Eine andere, fast identische Version wird von Paul Puschmann, Assistenzprofessor für Wirtschafts-, Sozial- und Bevölkerungsgeschichte an der Radboud-Universität in den Niederlanden, erzählt. In seinem Buch „Casablanca: ein Bevölkerungswunder auf marokkanischem Boden? (Uitgeverij Acco Publishing, 2011), dass „in der zweiten Hälfte des 15. Jahrhunderts die portugiesische Armee Anfa angriff, um die lokalen Piraten zu vertreiben“.
„Obwohl die Portugiesen die Stadt nicht besetzten, wurde sie von der einheimischen Bevölkerung verlassen, so dass Anfa zu einer Geisterstadt wurde.
Anfa hätte also den portugiesischen Überfall nicht überleben können. Bis 1770 blieb sie eine verlassene Stadt. Paul Puschmann verweist in seinem Buch auf die Zeit nach dem portugiesischen Angriff: „Drei Jahrhunderte sollten vergehen, bis Anfa 1770 dank der militärischen Pläne von Sultan Mohammed Ben Abdallah (alawitischer Sultan von 1757 bis 1790, Anm. d. Red.), der das marokkanische Sultanat von ausländischen Eindringlingen befreien wollte, aus seinen Ruinen befreit wurde.
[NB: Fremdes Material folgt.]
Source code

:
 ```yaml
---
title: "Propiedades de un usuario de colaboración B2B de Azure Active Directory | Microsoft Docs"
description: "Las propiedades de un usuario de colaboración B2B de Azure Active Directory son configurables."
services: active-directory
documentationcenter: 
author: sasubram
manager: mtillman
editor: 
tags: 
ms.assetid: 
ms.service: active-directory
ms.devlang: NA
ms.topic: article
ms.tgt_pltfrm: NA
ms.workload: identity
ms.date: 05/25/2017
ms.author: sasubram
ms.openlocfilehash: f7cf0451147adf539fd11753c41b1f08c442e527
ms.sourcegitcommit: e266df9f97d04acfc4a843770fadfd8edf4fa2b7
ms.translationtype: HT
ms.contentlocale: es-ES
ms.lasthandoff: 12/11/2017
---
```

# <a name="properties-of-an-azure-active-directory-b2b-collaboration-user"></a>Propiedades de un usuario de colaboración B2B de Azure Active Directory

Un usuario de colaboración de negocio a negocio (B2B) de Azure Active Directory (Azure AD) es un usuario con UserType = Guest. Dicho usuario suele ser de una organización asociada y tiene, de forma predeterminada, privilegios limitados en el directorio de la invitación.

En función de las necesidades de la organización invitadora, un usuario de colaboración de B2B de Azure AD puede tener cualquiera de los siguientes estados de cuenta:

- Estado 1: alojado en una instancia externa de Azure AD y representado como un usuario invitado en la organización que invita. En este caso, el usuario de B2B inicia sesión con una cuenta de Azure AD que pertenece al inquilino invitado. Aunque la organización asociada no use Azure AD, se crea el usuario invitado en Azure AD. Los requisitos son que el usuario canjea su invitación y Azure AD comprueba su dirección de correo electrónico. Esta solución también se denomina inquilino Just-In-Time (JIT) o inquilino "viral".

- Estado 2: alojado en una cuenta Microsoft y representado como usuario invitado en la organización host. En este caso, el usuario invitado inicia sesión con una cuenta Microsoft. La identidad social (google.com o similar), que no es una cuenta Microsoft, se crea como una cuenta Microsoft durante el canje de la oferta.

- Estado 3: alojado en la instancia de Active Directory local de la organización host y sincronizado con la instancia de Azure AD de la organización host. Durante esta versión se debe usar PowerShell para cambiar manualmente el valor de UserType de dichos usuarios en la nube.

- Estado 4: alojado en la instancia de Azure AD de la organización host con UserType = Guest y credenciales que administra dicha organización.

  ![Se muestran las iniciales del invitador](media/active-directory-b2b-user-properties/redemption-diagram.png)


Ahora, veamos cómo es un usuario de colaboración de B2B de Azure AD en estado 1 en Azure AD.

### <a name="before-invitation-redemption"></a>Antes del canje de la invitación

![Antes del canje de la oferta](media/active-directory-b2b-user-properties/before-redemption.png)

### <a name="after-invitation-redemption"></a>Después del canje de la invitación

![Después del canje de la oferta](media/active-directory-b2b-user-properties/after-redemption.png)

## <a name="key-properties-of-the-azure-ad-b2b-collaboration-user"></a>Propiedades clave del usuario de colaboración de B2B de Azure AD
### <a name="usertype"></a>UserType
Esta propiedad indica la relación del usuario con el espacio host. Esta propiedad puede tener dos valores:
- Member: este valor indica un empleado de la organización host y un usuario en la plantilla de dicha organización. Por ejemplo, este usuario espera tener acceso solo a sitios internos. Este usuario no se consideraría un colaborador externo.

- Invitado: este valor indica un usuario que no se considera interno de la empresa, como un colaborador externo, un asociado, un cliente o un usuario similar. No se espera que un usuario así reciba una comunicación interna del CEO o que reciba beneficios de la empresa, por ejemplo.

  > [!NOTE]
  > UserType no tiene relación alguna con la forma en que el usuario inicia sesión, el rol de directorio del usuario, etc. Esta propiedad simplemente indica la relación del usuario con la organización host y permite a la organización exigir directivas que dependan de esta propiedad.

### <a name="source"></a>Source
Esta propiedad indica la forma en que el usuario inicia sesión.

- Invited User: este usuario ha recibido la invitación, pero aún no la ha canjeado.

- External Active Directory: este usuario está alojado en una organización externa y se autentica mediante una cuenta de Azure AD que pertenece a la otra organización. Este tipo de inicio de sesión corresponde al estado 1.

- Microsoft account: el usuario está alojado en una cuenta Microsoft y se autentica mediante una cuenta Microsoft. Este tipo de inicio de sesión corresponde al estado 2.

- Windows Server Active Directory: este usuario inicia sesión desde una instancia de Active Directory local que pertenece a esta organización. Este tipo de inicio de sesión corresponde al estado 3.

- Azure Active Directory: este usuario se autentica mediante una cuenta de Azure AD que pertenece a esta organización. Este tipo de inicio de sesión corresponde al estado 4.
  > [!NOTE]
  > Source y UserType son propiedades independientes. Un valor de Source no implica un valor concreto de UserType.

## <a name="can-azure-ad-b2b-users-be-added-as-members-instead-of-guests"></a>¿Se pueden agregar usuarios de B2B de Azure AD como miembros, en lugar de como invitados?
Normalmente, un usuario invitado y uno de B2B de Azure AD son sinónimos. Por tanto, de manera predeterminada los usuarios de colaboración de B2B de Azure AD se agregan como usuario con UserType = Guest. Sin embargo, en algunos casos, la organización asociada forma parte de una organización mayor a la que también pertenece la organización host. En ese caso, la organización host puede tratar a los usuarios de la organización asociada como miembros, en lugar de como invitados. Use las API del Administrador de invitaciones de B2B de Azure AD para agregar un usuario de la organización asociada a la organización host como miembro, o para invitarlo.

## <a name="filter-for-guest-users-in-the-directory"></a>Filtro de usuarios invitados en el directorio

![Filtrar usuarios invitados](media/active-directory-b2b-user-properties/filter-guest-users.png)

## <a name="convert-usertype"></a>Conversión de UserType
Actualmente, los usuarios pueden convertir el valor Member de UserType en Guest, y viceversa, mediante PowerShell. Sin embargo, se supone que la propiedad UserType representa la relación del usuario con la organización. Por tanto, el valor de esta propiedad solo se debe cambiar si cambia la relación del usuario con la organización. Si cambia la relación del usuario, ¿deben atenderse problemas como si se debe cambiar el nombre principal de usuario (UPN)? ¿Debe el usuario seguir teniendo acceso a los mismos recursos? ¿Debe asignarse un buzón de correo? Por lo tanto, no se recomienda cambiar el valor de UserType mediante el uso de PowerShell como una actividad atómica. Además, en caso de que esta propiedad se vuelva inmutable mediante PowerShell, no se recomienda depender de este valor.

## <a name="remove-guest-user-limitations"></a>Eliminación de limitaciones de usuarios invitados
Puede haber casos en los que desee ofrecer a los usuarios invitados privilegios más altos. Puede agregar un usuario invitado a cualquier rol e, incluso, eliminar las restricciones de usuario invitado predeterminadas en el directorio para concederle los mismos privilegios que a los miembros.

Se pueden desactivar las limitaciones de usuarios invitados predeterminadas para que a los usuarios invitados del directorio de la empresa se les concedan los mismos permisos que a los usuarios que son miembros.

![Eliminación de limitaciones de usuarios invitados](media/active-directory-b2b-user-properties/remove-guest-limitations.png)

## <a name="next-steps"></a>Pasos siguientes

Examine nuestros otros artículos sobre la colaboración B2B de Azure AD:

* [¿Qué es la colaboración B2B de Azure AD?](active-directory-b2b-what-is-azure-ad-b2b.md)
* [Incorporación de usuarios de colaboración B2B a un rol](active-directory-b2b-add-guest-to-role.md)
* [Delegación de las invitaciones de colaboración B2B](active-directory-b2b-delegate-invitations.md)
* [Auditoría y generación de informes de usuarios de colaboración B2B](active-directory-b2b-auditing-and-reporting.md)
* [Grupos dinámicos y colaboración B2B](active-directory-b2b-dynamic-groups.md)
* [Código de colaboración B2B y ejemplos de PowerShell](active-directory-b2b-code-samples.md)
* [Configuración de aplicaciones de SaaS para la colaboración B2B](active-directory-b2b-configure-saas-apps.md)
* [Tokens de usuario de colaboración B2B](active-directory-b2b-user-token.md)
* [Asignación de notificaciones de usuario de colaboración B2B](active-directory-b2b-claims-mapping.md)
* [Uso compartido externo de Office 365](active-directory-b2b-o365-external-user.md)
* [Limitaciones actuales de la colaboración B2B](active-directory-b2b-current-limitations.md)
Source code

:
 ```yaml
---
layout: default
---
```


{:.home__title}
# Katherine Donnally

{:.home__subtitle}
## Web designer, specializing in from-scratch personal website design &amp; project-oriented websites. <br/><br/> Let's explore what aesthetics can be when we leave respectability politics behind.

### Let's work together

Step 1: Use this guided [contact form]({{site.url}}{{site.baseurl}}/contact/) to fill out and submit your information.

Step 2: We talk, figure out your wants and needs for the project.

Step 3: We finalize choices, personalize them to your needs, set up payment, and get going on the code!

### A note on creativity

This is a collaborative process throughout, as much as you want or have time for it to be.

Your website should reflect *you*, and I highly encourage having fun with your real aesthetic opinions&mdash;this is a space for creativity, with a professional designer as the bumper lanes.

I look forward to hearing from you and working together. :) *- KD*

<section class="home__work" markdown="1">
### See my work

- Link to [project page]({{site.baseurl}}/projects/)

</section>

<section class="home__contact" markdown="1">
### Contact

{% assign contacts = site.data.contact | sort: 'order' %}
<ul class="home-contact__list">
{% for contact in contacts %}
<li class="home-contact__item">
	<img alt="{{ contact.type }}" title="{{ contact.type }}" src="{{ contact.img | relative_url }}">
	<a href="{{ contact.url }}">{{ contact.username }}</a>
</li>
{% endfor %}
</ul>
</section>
Anfa umbenannt in Dar El Beida
Dank des Sultans der Alaouiten blieb Anfa von fremden Angriffen verschont und konnte sich aus der Asche erheben. Der Autor von „Casablanca: ein demografisches Wunder auf marokkanischem Boden?“ meint, dass „Casablanca damals als Bollwerk gegen ausländische Angreifer fungierte“.
„Der Sultan baute außergewöhnliche Festungsanlagen und stellte eine Garnison in der Medina auf. Er baute auch eine Moschee, eine Koranschule, öffentliche Bäder und Mühlen, und unter seinem Befehl wurde die Stadt von berberischen Chleuh aus der Region Essaouira und der Umgebung von Meknes neu besiedelt.“
Unter der Herrschaft von Moulay Mohammed Ben Abdallah wurde die Stadt Anfa in Dar el Beida umbenannt, ein Name, der noch heute existiert. „Die Erneuerung der Stadt ging mit einer Namensänderung einher: Aus Anfa wurde Dar el Beida, auch wenn die Europäer immer häufiger von Casablanca sprachen“, schließt Paul Puschmann.
Der Name Anfa bezieht sich heute auf einen Stadtteil der modernen Stadt Casablanca. Die Metropole gilt heute als wirtschaftliches Zentrum mehrerer multinationaler Unternehmen und ihr Hafen ist einer der bekanntesten in Nordafrika.